When I first received the frame - here:

http://forums.roadbikereview.com/showthread.php?t=80724

And the frame built up, here:

http://forums.roadbikereview.com/showthread.php?t=81217

I haven't replaced the brakes yet ( I got a lot of grief over those Nashbar ones) but the ones that are on it work like a hot damn. My plan is to put Modolo Master Pros on the bike, just received a set of NOS Modolo sintered pads and am trying to find some hoods for a set of Modolo levers that I have stiing around at home.

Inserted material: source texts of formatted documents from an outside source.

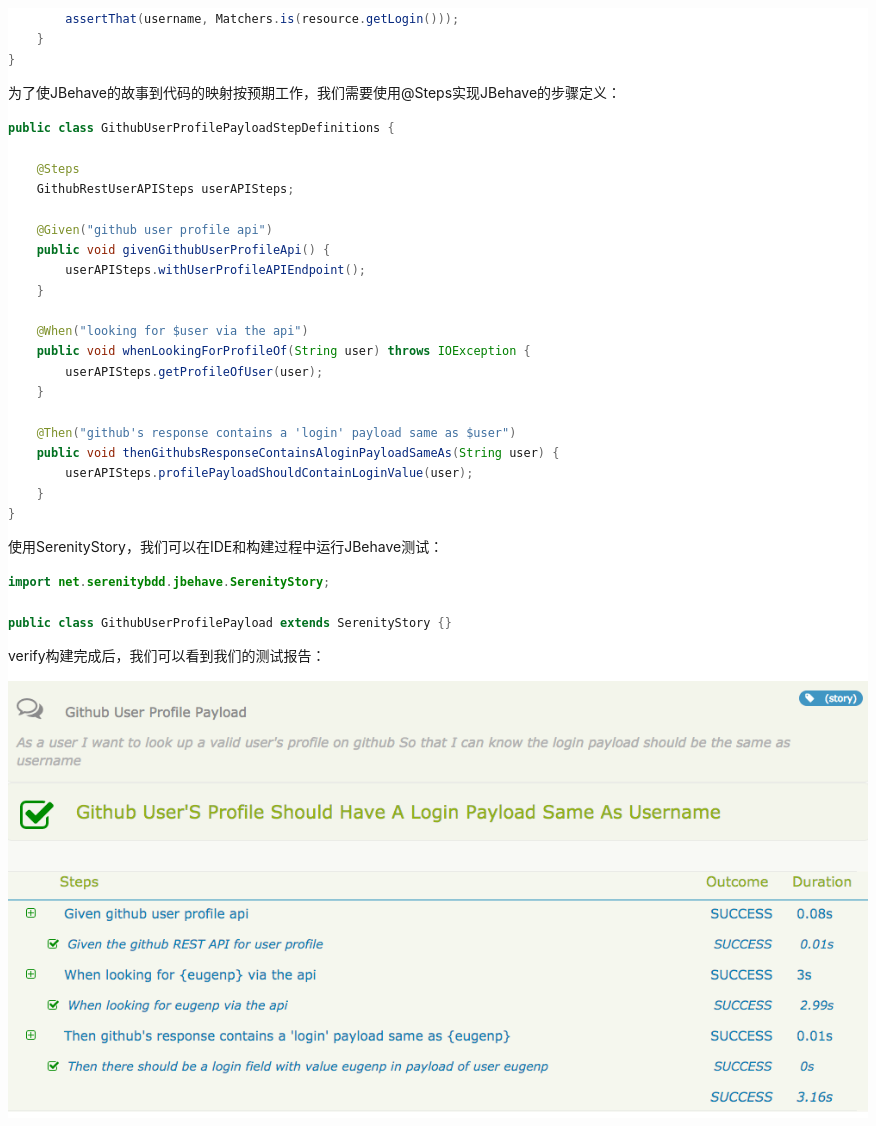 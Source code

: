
 ```java
        assertThat(username, Matchers.is(resource.getLogin()));
    }
}
```

为了使JBehave的故事到代码的映射按预期工作，我们需要使用@Steps实现JBehave的步骤定义：

```java
public class GithubUserProfilePayloadStepDefinitions {

    @Steps
    GithubRestUserAPISteps userAPISteps;

    @Given("github user profile api")
    public void givenGithubUserProfileApi() {
        userAPISteps.withUserProfileAPIEndpoint();
    }

    @When("looking for $user via the api")
    public void whenLookingForProfileOf(String user) throws IOException {
        userAPISteps.getProfileOfUser(user);
    }

    @Then("github's response contains a 'login' payload same as $user")
    public void thenGithubsResponseContainsAloginPayloadSameAs(String user) {
        userAPISteps.profilePayloadShouldContainLoginValue(user);
    }
}
```

使用SerenityStory，我们可以在IDE和构建过程中运行JBehave测试：

```java
import net.serenitybdd.jbehave.SerenityStory;

public class GithubUserProfilePayload extends SerenityStory {}
```

verify构建完成后，我们可以看到我们的测试报告：

![](/assets/images/2023/bdd/serenity05.png)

So a couple of changes yet to make - but almost there. Nice smooth ride.


----------



## barry1021 (Nov 27, 2005)

That is a sweet ride, even with the nashbars. Bet it would look fine in the foothills of North Scottsdale....

b21


----------



## Guest (Feb 22, 2007)

barry1021 said:


> That is a sweet ride, even with the nashbars. Bet it would look fine in the foothills of North Scottsdale....
> 
> b21



Or a reworked Bailey with fresh chrome and couplers!!

On the Merckx, I have a set of gold anodized levers but am trying to track down a set of drilled black levers - Modolo - either Master Pros or Internationals. Then I'll make the switch.


----------



## barry1021 (Nov 27, 2005)

*yup*



toomanybikes said:


> Or a reworked Bailey with fresh chrome and couplers!!
> 
> Would be a great "test" of the couplers, fer sure, fer sure.
> 
> On the Merckx, I have a set of gold anodized levers but am trying to track down a set of drilled black levers - Modolo - either Master Pros or Internationals. Then I'll make the switch.


Man, I wouldn't know where to start to find those!!

B21


----------



## Guest (Feb 23, 2007)

barry1021 said:


> Man, I wouldn't know where to start to find those!!
> 
> B21



I actually found a pretty good looking set on International levers on eBAy a couple of weeks ago, had them on my watch list and then lost track of the days so missed them :mad2: :mad2: 

The hunt is on again


----------



## kjmunc (Sep 19, 2005)

Might check with these guys http://www.yellowjersey.org/brax.html 

They always seem to have a decent stash of Modolo stuff, and I know they had black a while back as I almost picked up a set but chickened out.


----------